In 1989, I was offered at full-time job on the China desk at the SCMP. I was supposed to start work in June but we were overtaken by events on the ground. After I got an exclusive interview with Professor Fang Lizhi in Beijing on 21 May (see photo below), the editor decided I should start straight away. I was immediately dispatched to Shanghai to cover the protests there. I had already filed several freelance stories from Shanghai and was one of the few foreign journalists to report on the events there.

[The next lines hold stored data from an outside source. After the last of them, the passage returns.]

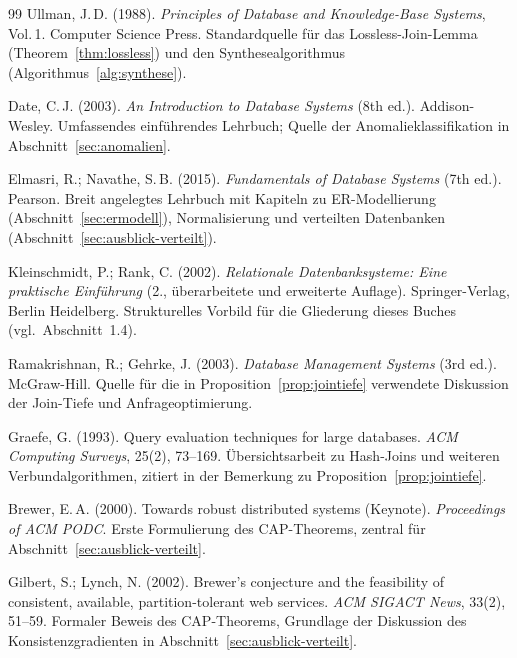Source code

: ﻿\documentclass[a4paper,12pt]{report}
\theoremstyle{definition}
\theoremstyle{remark}
\begin{document}
\begin{thebibliography}{99}
Ullman, J.\,D. (1988).
\newblock \emph{Principles of Database and Knowledge-Base Systems}, Vol.\,1.
\newblock Computer Science Press.
\newblock Standardquelle für das Lossless-Join-Lemma
(Theorem~\ref{thm:lossless}) und den Synthesealgorithmus
(Algorithmus~\ref{alg:synthese}).

Date, C.\,J. (2003).
\newblock \emph{An Introduction to Database Systems} (8th ed.).
\newblock Addison-Wesley.
\newblock Umfassendes einführendes Lehrbuch; Quelle der
Anomalieklassifikation in Abschnitt~\ref{sec:anomalien}.

Elmasri, R.; Navathe, S.\,B. (2015).
\newblock \emph{Fundamentals of Database Systems} (7th ed.).
\newblock Pearson.
\newblock Breit angelegtes Lehrbuch mit Kapiteln zu ER-Modellierung
(Abschnitt~\ref{sec:ermodell}), Normalisierung und verteilten
Datenbanken (Abschnitt~\ref{sec:ausblick-verteilt}).

Kleinschmidt, P.; Rank, C. (2002).
\newblock \emph{Relationale Datenbanksysteme: Eine praktische Einführung}
(2., überarbeitete und erweiterte Auflage).
\newblock Springer-Verlag, Berlin Heidelberg.
\newblock Strukturelles Vorbild für die Gliederung dieses Buches
(vgl.\ Abschnitt~1.4).

Ramakrishnan, R.; Gehrke, J. (2003).
\newblock \emph{Database Management Systems} (3rd ed.).
\newblock McGraw-Hill.
\newblock Quelle für die in Proposition~\ref{prop:jointiefe} verwendete
Diskussion der Join-Tiefe und Anfrageoptimierung.

Graefe, G. (1993).
\newblock Query evaluation techniques for large databases.
\newblock \emph{ACM Computing Surveys}, 25(2), 73--169.
\newblock Übersichtsarbeit zu Hash-Joins und weiteren
Verbundalgorithmen, zitiert in der Bemerkung zu
Proposition~\ref{prop:jointiefe}.

Brewer, E.\,A. (2000).
\newblock Towards robust distributed systems (Keynote).
\newblock \emph{Proceedings of ACM PODC}.
\newblock Erste Formulierung des CAP-Theorems, zentral für
Abschnitt~\ref{sec:ausblick-verteilt}.

Gilbert, S.; Lynch, N. (2002).
\newblock Brewer's conjecture and the feasibility of consistent, available,
partition-tolerant web services.
\newblock \emph{ACM SIGACT News}, 33(2), 51--59.
\newblock Formaler Beweis des CAP-Theorems, Grundlage der Diskussion
des Konsistenzgradienten in Abschnitt~\ref{sec:ausblick-verteilt}.


\end{thebibliography}
\end{document}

After a few months on the China desk in Hong Kong, I was transferred to the Business desk to work as the paper’s specialist China business reporter. I was not initially thrilled at the move but it turned out to be an invaluable learning experience, not only in producing timely news copy but in broadening my understanding of business, trade and economics.
However, what I really wanted to do was work as a correspondent in Beijing and in April 1991, I was offered the job in the SCMP’s Beijing Bureau. I remained in that position for five years (including a one year break to write the first draft of my novel, The Games) until June 1996. There just two full-time reporters in the Beijing bureau at that time so we got to cover just about anything and everything that happened in national politics, international relations, the economy, the arts and culture, social unrest and crime.

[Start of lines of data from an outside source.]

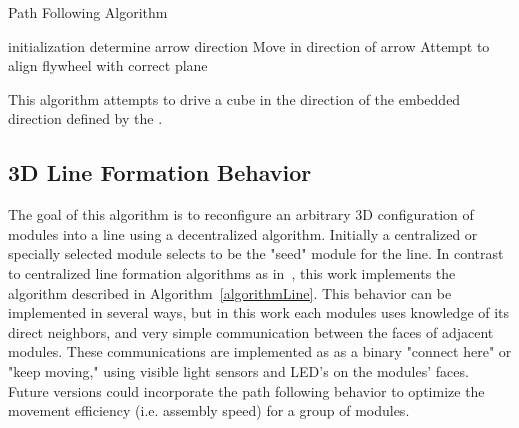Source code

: \setcounter{algorithm}{-1}
\begin{algorithm}
	 
	\caption{Path Following Algorithm}
	\label{algorithmArrow}
	
	\SetAlgoLined
	initialization\;
	{
		determine arrow direction\;
		{
			Move in direction of arrow\;
		}
		{
			Attempt to align flywheel with correct plane\;
		}
	}
	\caption{This algorithm attempts to drive a cube in the direction of the embedded direction defined by the \tagNamePlural.}
\end{algorithm}

\subsection{3D Line Formation Behavior}
\label{ssec:algline}


The goal of this algorithm is to reconfigure an arbitrary 3D configuration of modules into a line using a decentralized algorithm. Initially a centralized or specially selected module selects to be the "seed" module for the line.  In contrast to centralized line formation algorithms as in~\cite{sung2015reconfiguration}, this work implements the algorithm described in Algorithm~\ref{algorithmLine}. This behavior can be implemented in several ways, but in this work each modules uses knowledge of its direct neighbors, and very simple communication between the faces of adjacent modules. These communications are implemented as as a binary "connect here" or "keep moving," using visible light sensors and LED's on the modules' faces. Future versions could  incorporate the path following behavior to optimize the movement efficiency (i.e. assembly speed) for a group of modules.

One of my favourite assignments was covering a series of drug smuggling cases involving foreigners in Shanghai in 1991-92. There were about half a dozen arrests in total and I had unique access to the parties involved and was even allowed to attend the trial of Welsh “drug kingpin” Robert Davis.
Shanghai was also the scene of the event that inspired my novel. On 9 March 1993, Fang Hong, the managing director of Shanghai Volkswagen, mysteriously fell to his death from his office window. I never found out what really happened so I wrote a novel instead.
Back in Beijing, there was plenty to keep me busy. There were the regular rounds of official press briefings and political meetings such as the National People’s Congress to report on. These events were largely tedious but occasionally something happened that made it all worthwhile, such as Li Peng blaming China for the failure of talks on the political future of Hong Kong in his 1994 Work Report. Then there was the time when an unsuspecting thief stole the jeep belonging to daughter of paramount leader Deng Xiaoping, and the England football team almost caused a diplomatic incident in 1996.
Political dissent, in the aftermath of the 1989 crackdown, was a major theme of my tenure in Beijing and I was in regular contact with dissidents and former political prisoners such as Wang Dan, Xu Wenli, Wei Jingsheng, Wang Ruowang and Zhang Weiguo. It was at this time I also got to meet my future boss Han Dongfang, one of the founders of the Beijing Autonomous Workers Federation in 1989, who had just been released from prison.
There were other inspirational figures that I was lucky enough to meet such as Muhammad Ali (visiting Beijing to promote the Brawl on the Wall), Palestinian President Yasser Arafat, and Tian Huiping, founder of Beijing’s first kindergarten for autistic children. Then there were the rather less inspirational figures like Ma Junren, founder of the Ma Family Army of female athletes who smashed world records in highly suspicious circumstances in 1993, and Yu Zuomin, the boss of “China’s richest village” outside of Tianjin who was sentenced to 20 years in jail for his role in the torture and subsequent death of a fellow villager.
Outside of Beijing, there were plenty of interesting excursions, such as following former British Foreign Secretary Douglas Hurd up the mountain to the top of Taishan, checking out AK-47s on sale in Baigou, and exploring Mao Zedong’s birthplace in Shaoshan.
Not forgetting my time on the business desk in Hong Kong, I churned out several big business stories, including my scoop on plans to set-up China’s second telephone network, some 18 months before the company known today as China Unicom was formally established.